|
The 2011 OASIS experiment was conducted on the New England inner shelf at a depth of about 12.5 meters (m), approximately 2 kilometers (km) south of Martha's Vineyard, Massachusetts (fig. 1). This is the location of the 12-m node (described below) of the MVCO, the site of two previous OASIS experiments in 2005 and 2007, and the ONR mine burial experiment in 2002. Tidal range at MVCO is about 2 m, tidal currents are predominantly east-west alongshore, and swell waves propagate mostly northward toward the shore. The bottom is characterized by sorted bedforms (also called rippled scour depressions) that are about 40 to 200 m wide and extend from depths of 4 to 18 m (Goff and others, 2005; Denny and others, 2009; Sherwood, 2011). These features are broad ribbons of fine sand with small ripples alternating with regions of coarse sand with larger ripples.
The 12-m node is located in the middle of a fine patch, with mostly fine, well-sorted sand and less than 5 percent silt plus clay (median grain diameter 2.5-2.6 phi, standard deviation 0.78-1.1 phi). Patchy deposits of fine sediment were sometimes found near the 12-m node; in one of the two grab samples taken on the recovery cruise on October 23, 2011, the top 2 to 3 centimeters (cm) included soft, unconsolidated mud (more than 58 percent silt and clay) on top of cleaner, fine sand. Diver observations and sonar data from previous surveys indicated that the small-scale bottom topography included small anorbital ripples (with a height of about 0.008 m and wavelength of about 0.10 m). These ripples were superimposed on larger scale (wavelength of about 2 m) undulatory bedforms. In some multibeam surveys it appeared that the fine sand was eroded to provide windows into underlying coarser sand, particularly near features that created local scour (for example, the underwater node housing, mine-like objects deployed during the Mine Burial Experiments, and probably tripods; Traykovski and others, 2007).
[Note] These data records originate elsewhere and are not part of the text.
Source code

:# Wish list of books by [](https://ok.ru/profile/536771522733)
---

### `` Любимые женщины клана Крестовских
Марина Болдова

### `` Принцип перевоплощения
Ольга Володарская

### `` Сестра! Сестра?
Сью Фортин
The 12-m node was an underwater structure that provided subsea connections for Internet and power, and the site for long-term acoustic doppler profiler measurements. The connection was housed in a 2-m-tall structure accessible by divers. A post ( fig. 4A, strain pipe) was jetted into the seafloor a few meters south of the underwater housing; this was used to provide strain relief for temporary cables running from instruments (including the specially modified tripod with a moving arm deployed for this survey) to the underwater housing. In addition, two taut ground lines ran about 14 m from this post to two helical mooring anchors, one nearly due north of the node and one southwest of the node. The moorings attached to these anchors had taut subsurface floats tethered about 5 to 6 m above the bottom by elastic rodes. Above these floats, surface floats were attached to a slack line approximately 17 m long (fig 4B). Our tripod (USGS mooring 910) was deployed 3 to 5 m southwest (260 degrees (°) from magnetic north) of the southern anchor, beyond the watch circle of the subsurface floats but within the watch circle of the surface float. The moving arm pointed toward the southeast (143° from true north ±5°). After deployment, our cables led directly from the northern foot of our tripod to the strain-relief pipe, where excess cable was coiled, and from there to the underwater connector. A monopod with an Aquadopp profiler (USGS mooring 911) was deployed about 3 to 5 m southeast of our tripod.